Cultural Resistance International Film Festival of Lebanon, Beirut, 9-10 November 2015.
Sandwiched between the Beirut International Film Festival and a slew of ongoing fall film offerings, the third annual Cultural Resistance International Film Festival of Lebanon (CRIFF) concluded in mid-November. This curiously-named, soon-to-be-renamed-and-revamped festival remains noteworthy for its unique Asia-Mediterranean focus, notwithstanding the modest size of the three-film package that was curated for this year’s edition.

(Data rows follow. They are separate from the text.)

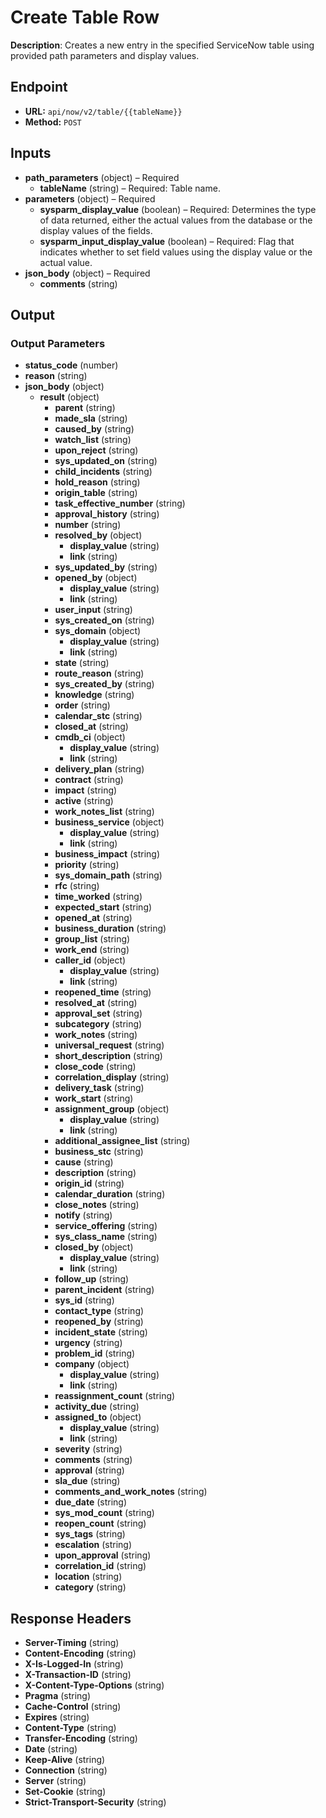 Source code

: # Create Table Row

**Description**: Creates a new entry in the specified ServiceNow table using provided path parameters and display values.

## Endpoint

- **URL:** `api/now/v2/table/{{tableName}}`
- **Method:** `POST`
## Inputs

- **path_parameters** (object) – Required
  - **tableName** (string) – Required: Table name.
- **parameters** (object) – Required
  - **sysparm_display_value** (boolean) – Required: Determines the type of data returned, either the actual values from the database or the display values of the fields.
  - **sysparm_input_display_value** (boolean) – Required: Flag that indicates whether to set field values using the display value or the actual value.
- **json_body** (object) – Required
  - **comments** (string)
## Output

### Output Parameters

- **status_code** (number)
- **reason** (string)
- **json_body** (object)
  - **result** (object)
    - **parent** (string)
    - **made_sla** (string)
    - **caused_by** (string)
    - **watch_list** (string)
    - **upon_reject** (string)
    - **sys_updated_on** (string)
    - **child_incidents** (string)
    - **hold_reason** (string)
    - **origin_table** (string)
    - **task_effective_number** (string)
    - **approval_history** (string)
    - **number** (string)
    - **resolved_by** (object)
      - **display_value** (string)
      - **link** (string)
    - **sys_updated_by** (string)
    - **opened_by** (object)
      - **display_value** (string)
      - **link** (string)
    - **user_input** (string)
    - **sys_created_on** (string)
    - **sys_domain** (object)
      - **display_value** (string)
      - **link** (string)
    - **state** (string)
    - **route_reason** (string)
    - **sys_created_by** (string)
    - **knowledge** (string)
    - **order** (string)
    - **calendar_stc** (string)
    - **closed_at** (string)
    - **cmdb_ci** (object)
      - **display_value** (string)
      - **link** (string)
    - **delivery_plan** (string)
    - **contract** (string)
    - **impact** (string)
    - **active** (string)
    - **work_notes_list** (string)
    - **business_service** (object)
      - **display_value** (string)
      - **link** (string)
    - **business_impact** (string)
    - **priority** (string)
    - **sys_domain_path** (string)
    - **rfc** (string)
    - **time_worked** (string)
    - **expected_start** (string)
    - **opened_at** (string)
    - **business_duration** (string)
    - **group_list** (string)
    - **work_end** (string)
    - **caller_id** (object)
      - **display_value** (string)
      - **link** (string)
    - **reopened_time** (string)
    - **resolved_at** (string)
    - **approval_set** (string)
    - **subcategory** (string)
    - **work_notes** (string)
    - **universal_request** (string)
    - **short_description** (string)
    - **close_code** (string)
    - **correlation_display** (string)
    - **delivery_task** (string)
    - **work_start** (string)
    - **assignment_group** (object)
      - **display_value** (string)
      - **link** (string)
    - **additional_assignee_list** (string)
    - **business_stc** (string)
    - **cause** (string)
    - **description** (string)
    - **origin_id** (string)
    - **calendar_duration** (string)
    - **close_notes** (string)
    - **notify** (string)
    - **service_offering** (string)
    - **sys_class_name** (string)
    - **closed_by** (object)
      - **display_value** (string)
      - **link** (string)
    - **follow_up** (string)
    - **parent_incident** (string)
    - **sys_id** (string)
    - **contact_type** (string)
    - **reopened_by** (string)
    - **incident_state** (string)
    - **urgency** (string)
    - **problem_id** (string)
    - **company** (object)
      - **display_value** (string)
      - **link** (string)
    - **reassignment_count** (string)
    - **activity_due** (string)
    - **assigned_to** (object)
      - **display_value** (string)
      - **link** (string)
    - **severity** (string)
    - **comments** (string)
    - **approval** (string)
    - **sla_due** (string)
    - **comments_and_work_notes** (string)
    - **due_date** (string)
    - **sys_mod_count** (string)
    - **reopen_count** (string)
    - **sys_tags** (string)
    - **escalation** (string)
    - **upon_approval** (string)
    - **correlation_id** (string)
    - **location** (string)
    - **category** (string)
## Response Headers

- **Server-Timing** (string)
- **Content-Encoding** (string)
- **X-Is-Logged-In** (string)
- **X-Transaction-ID** (string)
- **X-Content-Type-Options** (string)
- **Pragma** (string)
- **Cache-Control** (string)
- **Expires** (string)
- **Content-Type** (string)
- **Transfer-Encoding** (string)
- **Date** (string)
- **Keep-Alive** (string)
- **Connection** (string)
- **Server** (string)
- **Set-Cookie** (string)
- **Strict-Transport-Security** (string)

The festival opened at Metropolis Cinema, a hub for several festivals and film exhibitions in Beirut, with Tayfun Pirselimoğlu’s I Am Not Him (2013, Turkey/France/Germany/Greece, Turkish). A neo-noir thriller—an aptly seasonal “Noirvember” selection—and winner of the Golden Tulip award at the Istanbul International Film Festival, I Am Not Him unravels through a drama of doppelgängers and assumed identities, which becomes an inevitable nod to Alfred Hitchock’s Vertigo (1958). The film’s measured pace and stark realism unfold through long takes that are heavy with stillness and silence, shrouded in the melancholia of isolation. Plaintive clarinet strains float in and out of scenes to complement the film’s explorations of abjectness and desolation, conjured as dystopian hallmarks of urban modernity.
Nihat (Ercan Keysal), a middle-aged bachelor who works in a cafeteria in Istanbul, accepts a dinner invitation from Ayse (Mariam Zaree), a dishwasher who works in the same cafeteria. Rather mechanically and impersonally, an affair commences between them. Nihat comes to know not only that Ayse’s husband Necip is in prison, but also that he happens to be Necip’s dead ringer—save for his mustache. Strong performances make the characters convincing and compelling. Their motives are not plumbed with detailed, psychologized back stories, and the latter half of the film hinges upon unlikely coincidences; yet this only contributes further to the film’s atmosphere of emptiness that, heightened by its trudging pace, amounts to an effectively chilling meditation on both the labors and the laboriousness of modern life.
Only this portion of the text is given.